Шрифт:
Интервал:
Закладка:
– Поэтому после всего вышеизложенного предлагаю к вашим плановым мероприятиям добавить следующее…
Смирнягин степенно погладил свои замечательные, в пол-лица усы, перевел дух и стал излагать буквально по пунктам:
1. Поставить крест на экономических версиях убийства губернатора и пока предположить, что его убили в связи с меморандумом.
2. Дать следственную оценку несанкционированному проникновению в квартиру убитого неизвестного, представившегося офицером ФСО, и выявить его.
3. Направить все усилия на поиск охранника, исчезнувшего из поля зрения следствия после несанкционированного проникновения в охранявшуюся им квартиру.
4. Ответить на вопрос, почему была украдена из квартиры Листова копеечная, по мнению его жены, ваза.
– У меня все, – закончил Смирнягин и присел на дальнее от стола Кушакова свободное место.
Полное безмолвие в кабинете первым нарушил сам генерал:
– Александр Васильевич, что вы так далеко от меня сели? ФСБ – МВД – дружба! Садитесь рядом с Поповым. Какие будут суждения, товарищи?
– У меня лишь одна ремарка по первому выводу Смирнягина. Вы позволите, Петр Семенович?
Мацкевич, попросивший слова, сиял как масленичный блин. Еще бы! Это его друг и однокашник дал шанс всей команде.

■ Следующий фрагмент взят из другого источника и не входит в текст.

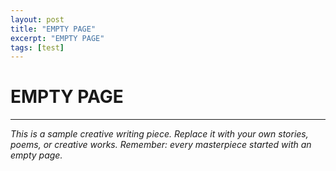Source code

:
 ```yaml
---
layout: post
title: "EMPTY PAGE"
excerpt: "EMPTY PAGE"
tags: [test]
---
```


# EMPTY PAGE

---

*This is a sample creative writing piece. Replace it with your own stories, poems, or creative works. Remember: every masterpiece started with an empty page.*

– Я бы не ходил вокруг да около, как Александр Васильевич, а сразу бы переквалифицировал дело об убийстве губернатора в политическое, безальтернативно связал его с раскрытием фактора «меморандум». И что самое, на мой взгляд, главное – это признание факта присутствия в игре серьезного политического участника, стоящего и за убийством, и за исчезновением, и за похищением.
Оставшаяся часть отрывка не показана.